◆ About this exercise: Emit only the lines from the line containing "defining the ports" through the last line of the entries, unchanged.

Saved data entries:
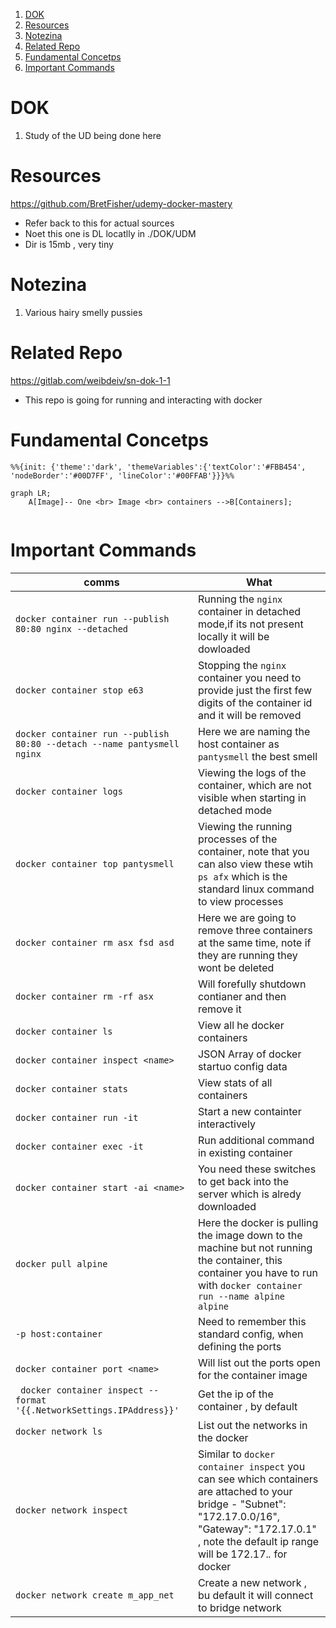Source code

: 1. [DOK](#dok)
2. [Resources](#resources)
3. [Notezina](#notezina)
4. [Related Repo](#related-repo)
5. [Fundamental Concetps](#fundamental-concetps)
6. [Important Commands](#important-commands)

# DOK

1. Study of the UD being done here

# Resources

https://github.com/BretFisher/udemy-docker-mastery

- Refer back to this for actual sources
- Noet this one is DL locatlly in ./DOK/UDM
- Dir is 15mb , very tiny

# Notezina

1. Various hairy smelly pussies

# Related Repo

https://gitlab.com/weibdeiv/sn-dok-1-1

- This repo is going for running and interacting with docker

# Fundamental Concetps

```mermaid
%%{init: {'theme':'dark', 'themeVariables':{'textColor':'#FBB454', 'nodeBorder':'#00D7FF', 'lineColor':'#00FFAB'}}}%% 

graph LR;
    A[Image]-- One <br> Image <br> containers -->B[Containers];
    
```

# Important Commands 

comms | What 
--- | --- 
`docker container run --publish 80:80 nginx --detached` | Running the `nginx` container in detached mode,if its not present locally it will be dowloaded 
`docker container stop e63` | Stopping the `nginx` container you need to provide just the first few digits of the container id and it will be removed
`docker container run --publish 80:80 --detach --name pantysmell nginx` | Here we are naming the host container as `pantysmell` the best smell
`docker container logs` | Viewing the logs of the container, which are not visible when starting in detached mode
`docker container top pantysmell` | Viewing the running processes of the container, note that you can also view these wtih `ps afx` which is the standard linux command to view processes
`docker container rm asx fsd asd` | Here we are going to remove three containers at the same time, note if they are running they wont be deleted 
`docker container rm -rf asx` | Will forefully shutdown contianer and then remove it
`docker container ls` | View all he docker containers
`docker container inspect <name>` | JSON Array of docker startuo config data
`docker container stats` | View stats of all containers
`docker container run -it` | Start a new containter interactively 
`docker container exec -it`| Run additional command in existing container
`docker container start -ai <name>` | You need these switches to get back into the server which is alredy downloaded 
`docker pull alpine` | Here the docker is pulling the image down to the machine but not running the container, this container you have to run with `docker container run --name alpine alpine`
`-p host:container` | Need to remember this standard config, when defining the ports 
`docker container port <name>` | Will list out the ports open for the container image
` docker container inspect --format '{{.NetworkSettings.IPAddress}}'` | Get the ip of the container , by default 
`docker network ls` | List out the networks in the docker
`docker network inspect` | Similar to `docker container inspect` you can see which containers are attached to your bridge - "Subnet": "172.17.0.0/16", "Gateway": "172.17.0.1" , note the default ip range will be 172.17.*.* for docker 
`docker network create m_app_net` | Create a new network , bu default it will connect to bridge network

◆ Reply to the task:
`-p host:container` | Need to remember this standard config, when defining the ports 
`docker container port <name>` | Will list out the ports open for the container image
` docker container inspect --format '{{.NetworkSettings.IPAddress}}'` | Get the ip of the container , by default 
`docker network ls` | List out the networks in the docker
`docker network inspect` | Similar to `docker container inspect` you can see which containers are attached to your bridge - "Subnet": "172.17.0.0/16", "Gateway": "172.17.0.1" , note the default ip range will be 172.17.*.* for docker 
`docker network create m_app_net` | Create a new network , bu default it will connect to bridge network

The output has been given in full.